▸ **EXERCISE GOAL**
Copy each line of the entries that contains the word "network".

▸ **INPUT FOR THIS TASK**
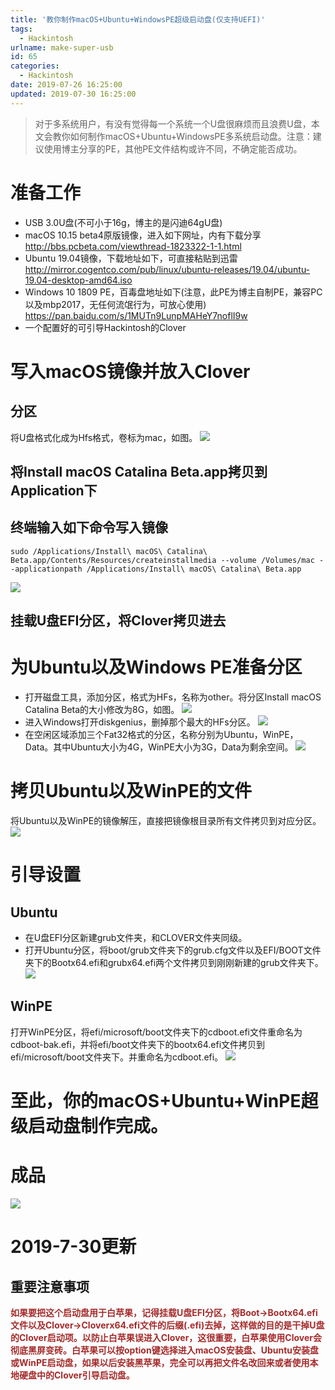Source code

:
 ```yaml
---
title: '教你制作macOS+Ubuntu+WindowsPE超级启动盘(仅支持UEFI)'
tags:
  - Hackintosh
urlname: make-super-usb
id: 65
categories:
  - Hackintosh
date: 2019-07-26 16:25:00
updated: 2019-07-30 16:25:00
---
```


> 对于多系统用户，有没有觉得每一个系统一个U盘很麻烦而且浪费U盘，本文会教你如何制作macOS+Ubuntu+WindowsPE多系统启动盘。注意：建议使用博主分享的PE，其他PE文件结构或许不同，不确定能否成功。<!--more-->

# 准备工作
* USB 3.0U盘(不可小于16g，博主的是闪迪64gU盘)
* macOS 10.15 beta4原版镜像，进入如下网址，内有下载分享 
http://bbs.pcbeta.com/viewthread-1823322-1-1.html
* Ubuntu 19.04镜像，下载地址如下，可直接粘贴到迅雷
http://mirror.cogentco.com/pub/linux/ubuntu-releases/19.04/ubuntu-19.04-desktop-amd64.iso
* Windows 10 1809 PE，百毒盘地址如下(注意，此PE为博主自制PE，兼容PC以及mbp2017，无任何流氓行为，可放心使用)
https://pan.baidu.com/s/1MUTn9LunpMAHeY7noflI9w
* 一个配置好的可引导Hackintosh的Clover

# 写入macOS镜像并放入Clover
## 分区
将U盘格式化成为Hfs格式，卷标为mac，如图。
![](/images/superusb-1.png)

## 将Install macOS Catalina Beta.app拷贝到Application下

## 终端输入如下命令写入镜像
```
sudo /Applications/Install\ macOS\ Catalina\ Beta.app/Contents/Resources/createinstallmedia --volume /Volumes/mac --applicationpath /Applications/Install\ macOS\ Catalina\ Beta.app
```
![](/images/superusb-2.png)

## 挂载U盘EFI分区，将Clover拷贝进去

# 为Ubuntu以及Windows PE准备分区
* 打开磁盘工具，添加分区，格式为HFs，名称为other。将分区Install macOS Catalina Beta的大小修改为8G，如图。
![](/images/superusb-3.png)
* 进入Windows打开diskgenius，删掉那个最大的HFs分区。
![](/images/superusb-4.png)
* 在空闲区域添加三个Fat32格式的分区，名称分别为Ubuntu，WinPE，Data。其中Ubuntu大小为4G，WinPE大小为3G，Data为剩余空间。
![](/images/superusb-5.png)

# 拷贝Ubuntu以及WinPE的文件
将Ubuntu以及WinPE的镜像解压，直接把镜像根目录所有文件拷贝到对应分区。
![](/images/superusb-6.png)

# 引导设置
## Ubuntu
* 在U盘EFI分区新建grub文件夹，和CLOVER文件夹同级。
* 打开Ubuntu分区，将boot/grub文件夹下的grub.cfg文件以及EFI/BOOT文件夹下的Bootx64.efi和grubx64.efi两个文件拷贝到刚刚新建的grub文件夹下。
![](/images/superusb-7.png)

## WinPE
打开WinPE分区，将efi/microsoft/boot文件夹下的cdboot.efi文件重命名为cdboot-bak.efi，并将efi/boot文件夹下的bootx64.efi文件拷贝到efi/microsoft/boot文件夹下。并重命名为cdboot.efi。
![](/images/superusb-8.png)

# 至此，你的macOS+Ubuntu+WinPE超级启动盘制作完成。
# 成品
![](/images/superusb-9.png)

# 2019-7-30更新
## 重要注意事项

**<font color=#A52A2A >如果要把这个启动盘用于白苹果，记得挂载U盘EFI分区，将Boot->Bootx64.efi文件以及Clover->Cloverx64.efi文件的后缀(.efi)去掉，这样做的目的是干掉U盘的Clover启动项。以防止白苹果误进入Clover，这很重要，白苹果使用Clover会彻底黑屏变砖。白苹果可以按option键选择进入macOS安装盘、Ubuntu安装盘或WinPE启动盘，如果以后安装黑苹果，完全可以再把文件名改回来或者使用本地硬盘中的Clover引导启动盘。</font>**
* * *
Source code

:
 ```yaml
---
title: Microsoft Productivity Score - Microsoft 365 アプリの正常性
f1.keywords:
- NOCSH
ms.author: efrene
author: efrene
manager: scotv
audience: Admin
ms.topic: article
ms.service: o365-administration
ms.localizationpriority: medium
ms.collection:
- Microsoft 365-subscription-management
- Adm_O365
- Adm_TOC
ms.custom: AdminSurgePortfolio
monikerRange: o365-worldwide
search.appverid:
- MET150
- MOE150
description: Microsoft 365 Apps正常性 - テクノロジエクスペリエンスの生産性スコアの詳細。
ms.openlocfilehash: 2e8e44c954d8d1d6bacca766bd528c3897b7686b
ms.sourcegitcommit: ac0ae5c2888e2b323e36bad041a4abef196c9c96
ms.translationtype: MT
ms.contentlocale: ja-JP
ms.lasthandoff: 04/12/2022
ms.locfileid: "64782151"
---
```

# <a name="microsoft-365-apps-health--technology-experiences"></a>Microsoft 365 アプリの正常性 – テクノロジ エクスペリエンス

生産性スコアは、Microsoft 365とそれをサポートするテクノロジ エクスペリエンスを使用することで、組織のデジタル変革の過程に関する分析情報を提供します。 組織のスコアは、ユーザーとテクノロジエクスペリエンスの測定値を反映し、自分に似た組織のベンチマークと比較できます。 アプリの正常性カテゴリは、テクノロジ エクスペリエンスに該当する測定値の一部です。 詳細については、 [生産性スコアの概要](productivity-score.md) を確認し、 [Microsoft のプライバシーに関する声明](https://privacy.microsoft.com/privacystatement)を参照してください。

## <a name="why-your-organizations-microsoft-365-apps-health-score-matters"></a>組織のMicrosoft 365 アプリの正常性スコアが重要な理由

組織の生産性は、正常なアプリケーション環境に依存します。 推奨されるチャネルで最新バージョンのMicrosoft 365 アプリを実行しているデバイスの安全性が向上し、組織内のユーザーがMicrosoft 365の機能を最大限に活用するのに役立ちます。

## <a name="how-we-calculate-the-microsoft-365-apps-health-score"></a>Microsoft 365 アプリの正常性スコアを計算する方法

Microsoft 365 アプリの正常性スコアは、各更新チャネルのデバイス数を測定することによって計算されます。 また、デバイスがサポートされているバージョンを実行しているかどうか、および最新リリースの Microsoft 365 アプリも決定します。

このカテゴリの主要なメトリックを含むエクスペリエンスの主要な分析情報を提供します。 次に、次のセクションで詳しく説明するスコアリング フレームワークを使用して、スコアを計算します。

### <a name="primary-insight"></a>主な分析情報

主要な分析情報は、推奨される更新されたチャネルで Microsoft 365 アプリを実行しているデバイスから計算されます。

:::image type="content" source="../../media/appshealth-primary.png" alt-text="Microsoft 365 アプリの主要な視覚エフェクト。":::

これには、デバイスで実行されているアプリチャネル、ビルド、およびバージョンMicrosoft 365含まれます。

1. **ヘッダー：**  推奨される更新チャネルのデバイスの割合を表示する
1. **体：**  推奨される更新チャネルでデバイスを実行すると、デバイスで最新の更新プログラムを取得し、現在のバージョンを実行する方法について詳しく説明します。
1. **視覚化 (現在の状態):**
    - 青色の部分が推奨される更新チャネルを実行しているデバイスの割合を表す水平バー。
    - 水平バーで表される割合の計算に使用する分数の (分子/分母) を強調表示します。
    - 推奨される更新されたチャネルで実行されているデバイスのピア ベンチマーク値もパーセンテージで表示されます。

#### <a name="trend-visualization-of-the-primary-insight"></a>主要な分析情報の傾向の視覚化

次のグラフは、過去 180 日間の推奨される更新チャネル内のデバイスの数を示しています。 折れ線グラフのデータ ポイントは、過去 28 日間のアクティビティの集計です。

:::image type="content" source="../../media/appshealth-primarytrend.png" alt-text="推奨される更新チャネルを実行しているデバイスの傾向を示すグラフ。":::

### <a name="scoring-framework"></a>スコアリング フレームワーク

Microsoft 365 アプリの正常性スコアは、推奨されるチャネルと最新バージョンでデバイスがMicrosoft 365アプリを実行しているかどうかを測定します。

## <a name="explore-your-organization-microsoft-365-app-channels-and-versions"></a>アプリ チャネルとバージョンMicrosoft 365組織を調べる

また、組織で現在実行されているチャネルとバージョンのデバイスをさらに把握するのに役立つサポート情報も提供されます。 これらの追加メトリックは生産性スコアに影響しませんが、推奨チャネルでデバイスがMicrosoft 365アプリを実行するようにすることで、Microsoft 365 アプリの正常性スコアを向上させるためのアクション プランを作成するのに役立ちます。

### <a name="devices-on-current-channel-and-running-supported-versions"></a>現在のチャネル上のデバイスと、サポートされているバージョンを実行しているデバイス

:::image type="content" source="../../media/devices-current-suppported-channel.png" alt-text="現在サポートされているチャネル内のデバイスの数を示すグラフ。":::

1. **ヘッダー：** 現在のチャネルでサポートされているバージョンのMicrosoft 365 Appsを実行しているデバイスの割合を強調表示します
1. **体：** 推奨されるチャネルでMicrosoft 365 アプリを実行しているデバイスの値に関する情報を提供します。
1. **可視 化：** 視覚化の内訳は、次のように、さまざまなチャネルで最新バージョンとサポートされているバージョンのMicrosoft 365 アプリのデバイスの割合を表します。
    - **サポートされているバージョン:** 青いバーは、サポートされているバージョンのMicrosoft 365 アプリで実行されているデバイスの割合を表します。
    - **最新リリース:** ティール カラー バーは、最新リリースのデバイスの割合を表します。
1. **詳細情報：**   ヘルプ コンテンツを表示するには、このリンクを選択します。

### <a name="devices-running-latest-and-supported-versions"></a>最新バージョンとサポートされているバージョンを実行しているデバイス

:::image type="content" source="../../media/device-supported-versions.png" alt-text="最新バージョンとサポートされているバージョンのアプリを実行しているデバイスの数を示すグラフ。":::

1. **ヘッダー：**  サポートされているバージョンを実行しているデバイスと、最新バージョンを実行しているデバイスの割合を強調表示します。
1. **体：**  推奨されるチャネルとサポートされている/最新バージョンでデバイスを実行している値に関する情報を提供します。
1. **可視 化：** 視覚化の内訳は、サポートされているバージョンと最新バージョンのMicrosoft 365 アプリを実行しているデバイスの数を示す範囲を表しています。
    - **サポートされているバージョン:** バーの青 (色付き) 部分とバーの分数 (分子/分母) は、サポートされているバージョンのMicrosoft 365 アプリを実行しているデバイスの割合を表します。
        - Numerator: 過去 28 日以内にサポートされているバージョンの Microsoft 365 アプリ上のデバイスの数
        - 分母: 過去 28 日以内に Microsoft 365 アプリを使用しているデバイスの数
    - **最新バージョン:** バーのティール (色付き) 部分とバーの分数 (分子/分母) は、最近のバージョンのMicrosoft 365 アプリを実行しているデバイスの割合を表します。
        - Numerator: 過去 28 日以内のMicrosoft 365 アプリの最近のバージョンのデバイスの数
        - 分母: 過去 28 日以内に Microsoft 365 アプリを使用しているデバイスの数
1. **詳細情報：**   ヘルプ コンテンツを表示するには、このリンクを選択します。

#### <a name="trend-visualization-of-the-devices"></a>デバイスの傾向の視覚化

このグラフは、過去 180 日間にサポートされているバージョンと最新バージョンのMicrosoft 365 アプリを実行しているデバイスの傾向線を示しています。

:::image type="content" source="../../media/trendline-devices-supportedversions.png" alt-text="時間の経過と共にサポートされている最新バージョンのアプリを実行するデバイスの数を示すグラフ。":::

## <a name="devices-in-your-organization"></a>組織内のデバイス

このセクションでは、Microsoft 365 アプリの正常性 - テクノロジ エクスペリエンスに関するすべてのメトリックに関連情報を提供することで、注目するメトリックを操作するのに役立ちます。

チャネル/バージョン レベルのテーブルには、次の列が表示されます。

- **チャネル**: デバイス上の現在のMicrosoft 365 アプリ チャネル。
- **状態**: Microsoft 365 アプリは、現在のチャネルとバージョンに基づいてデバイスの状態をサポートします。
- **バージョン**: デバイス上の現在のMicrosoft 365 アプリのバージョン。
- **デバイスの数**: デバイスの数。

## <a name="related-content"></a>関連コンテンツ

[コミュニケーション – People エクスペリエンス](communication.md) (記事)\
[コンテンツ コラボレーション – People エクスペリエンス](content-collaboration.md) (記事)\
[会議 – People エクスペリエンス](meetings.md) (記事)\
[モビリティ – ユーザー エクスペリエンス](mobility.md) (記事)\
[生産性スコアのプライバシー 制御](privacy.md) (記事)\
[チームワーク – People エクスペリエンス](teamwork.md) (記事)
...
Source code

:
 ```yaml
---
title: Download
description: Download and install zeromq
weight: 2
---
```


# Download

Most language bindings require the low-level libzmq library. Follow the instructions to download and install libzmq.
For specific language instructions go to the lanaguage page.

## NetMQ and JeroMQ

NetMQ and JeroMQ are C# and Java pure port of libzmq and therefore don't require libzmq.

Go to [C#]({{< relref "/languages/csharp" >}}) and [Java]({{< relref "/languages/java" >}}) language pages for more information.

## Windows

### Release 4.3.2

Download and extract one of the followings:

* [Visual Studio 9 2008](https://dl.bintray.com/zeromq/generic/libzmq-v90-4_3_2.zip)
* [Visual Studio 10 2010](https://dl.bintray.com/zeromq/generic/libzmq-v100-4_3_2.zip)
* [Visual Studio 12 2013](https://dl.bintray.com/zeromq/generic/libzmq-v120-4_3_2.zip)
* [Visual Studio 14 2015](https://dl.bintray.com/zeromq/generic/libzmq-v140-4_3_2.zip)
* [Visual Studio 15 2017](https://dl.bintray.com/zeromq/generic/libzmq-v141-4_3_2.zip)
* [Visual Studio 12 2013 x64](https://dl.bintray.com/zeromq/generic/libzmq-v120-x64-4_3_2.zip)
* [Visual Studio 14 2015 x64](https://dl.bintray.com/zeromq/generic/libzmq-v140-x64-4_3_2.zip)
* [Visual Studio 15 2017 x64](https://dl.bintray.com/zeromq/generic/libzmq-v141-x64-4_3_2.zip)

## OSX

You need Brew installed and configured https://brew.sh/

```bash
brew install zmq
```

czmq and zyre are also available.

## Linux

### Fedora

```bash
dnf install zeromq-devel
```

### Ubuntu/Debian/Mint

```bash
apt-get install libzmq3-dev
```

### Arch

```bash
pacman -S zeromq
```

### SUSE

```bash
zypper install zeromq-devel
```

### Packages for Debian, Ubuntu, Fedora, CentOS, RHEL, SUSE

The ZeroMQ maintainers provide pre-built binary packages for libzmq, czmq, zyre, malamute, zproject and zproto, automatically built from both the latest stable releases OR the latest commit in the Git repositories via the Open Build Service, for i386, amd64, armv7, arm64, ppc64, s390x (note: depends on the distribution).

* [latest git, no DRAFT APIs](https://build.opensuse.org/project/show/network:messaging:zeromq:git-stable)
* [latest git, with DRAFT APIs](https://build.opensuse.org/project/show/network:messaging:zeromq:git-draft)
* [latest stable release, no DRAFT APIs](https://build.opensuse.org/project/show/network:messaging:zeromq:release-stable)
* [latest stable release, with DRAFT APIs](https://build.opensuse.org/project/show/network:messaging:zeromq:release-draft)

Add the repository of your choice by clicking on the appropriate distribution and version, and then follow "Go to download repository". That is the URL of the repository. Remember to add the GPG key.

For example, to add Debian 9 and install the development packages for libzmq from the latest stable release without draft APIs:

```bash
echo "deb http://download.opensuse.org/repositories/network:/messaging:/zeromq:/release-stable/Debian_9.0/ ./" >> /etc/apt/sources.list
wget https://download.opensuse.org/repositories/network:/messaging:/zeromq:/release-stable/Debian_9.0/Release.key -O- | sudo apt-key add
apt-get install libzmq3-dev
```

▸ **OUTPUT**
* [latest git, no DRAFT APIs](https://build.opensuse.org/project/show/network:messaging:zeromq:git-stable)
* [latest git, with DRAFT APIs](https://build.opensuse.org/project/show/network:messaging:zeromq:git-draft)
* [latest stable release, no DRAFT APIs](https://build.opensuse.org/project/show/network:messaging:zeromq:release-stable)
* [latest stable release, with DRAFT APIs](https://build.opensuse.org/project/show/network:messaging:zeromq:release-draft)
echo "deb http://download.opensuse.org/repositories/network:/messaging:/zeromq:/release-stable/Debian_9.0/ ./" >> /etc/apt/sources.list
wget https://download.opensuse.org/repositories/network:/messaging:/zeromq:/release-stable/Debian_9.0/Release.key -O- | sudo apt-key add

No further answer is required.